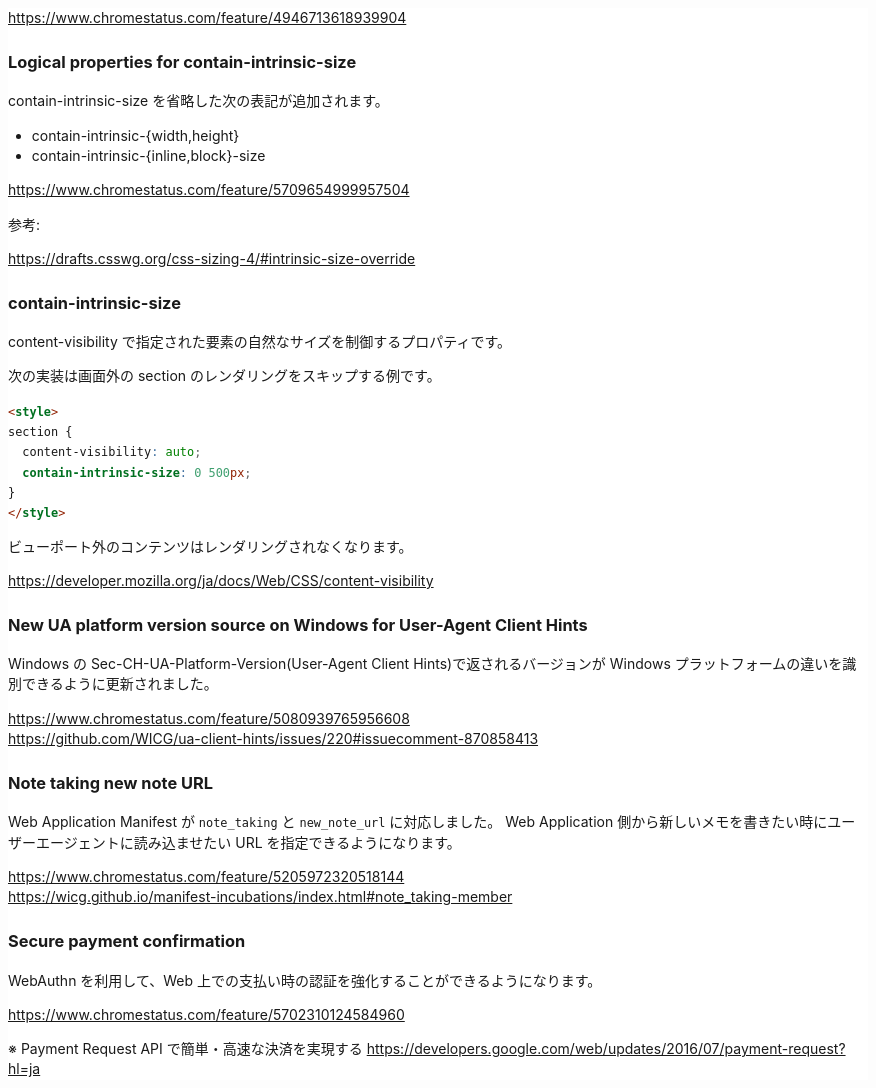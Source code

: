https://www.chromestatus.com/feature/4946713618939904

### Logical properties for contain-intrinsic-size

contain-intrinsic-size を省略した次の表記が追加されます。

- contain-intrinsic-{width,height}
- contain-intrinsic-{inline,block}-size

https://www.chromestatus.com/feature/5709654999957504

参考:

https://drafts.csswg.org/css-sizing-4/#intrinsic-size-override

### contain-intrinsic-size

content-visibility で指定された要素の自然なサイズを制御するプロパティです。

次の実装は画面外の section のレンダリングをスキップする例です。

```html
<style>
section {
  content-visibility: auto;
  contain-intrinsic-size: 0 500px;
}
</style>
```

ビューポート外のコンテンツはレンダリングされなくなります。

https://developer.mozilla.org/ja/docs/Web/CSS/content-visibility

### New UA platform version source on Windows for User-Agent Client Hints

Windows の Sec-CH-UA-Platform-Version(User-Agent Client Hints)で返されるバージョンが Windows プラットフォームの違いを識別できるように更新されました。

https://www.chromestatus.com/feature/5080939765956608  
https://github.com/WICG/ua-client-hints/issues/220#issuecomment-870858413

### Note taking new note URL

Web Application Manifest が `note_taking` と `new_note_url` に対応しました。
Web Application 側から新しいメモを書きたい時にユーザーエージェントに読み込ませたい URL を指定できるようになります。

https://www.chromestatus.com/feature/5205972320518144  
https://wicg.github.io/manifest-incubations/index.html#note_taking-member

### Secure payment confirmation

WebAuthn を利用して、Web 上での支払い時の認証を強化することができるようになります。

https://www.chromestatus.com/feature/5702310124584960

※ Payment Request API で簡単・高速な決済を実現する
https://developers.google.com/web/updates/2016/07/payment-request?hl=ja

Work instruction »
Starting with the line that contains "### Note taking new note URL", write out each line through the end of the listing, exactly as it appears, and include nothing else.

Result »
### Note taking new note URL

Web Application Manifest が `note_taking` と `new_note_url` に対応しました。
Web Application 側から新しいメモを書きたい時にユーザーエージェントに読み込ませたい URL を指定できるようになります。

https://www.chromestatus.com/feature/5205972320518144  
https://wicg.github.io/manifest-incubations/index.html#note_taking-member

### Secure payment confirmation

WebAuthn を利用して、Web 上での支払い時の認証を強化することができるようになります。

https://www.chromestatus.com/feature/5702310124584960

※ Payment Request API で簡単・高速な決済を実現する
https://developers.google.com/web/updates/2016/07/payment-request?hl=ja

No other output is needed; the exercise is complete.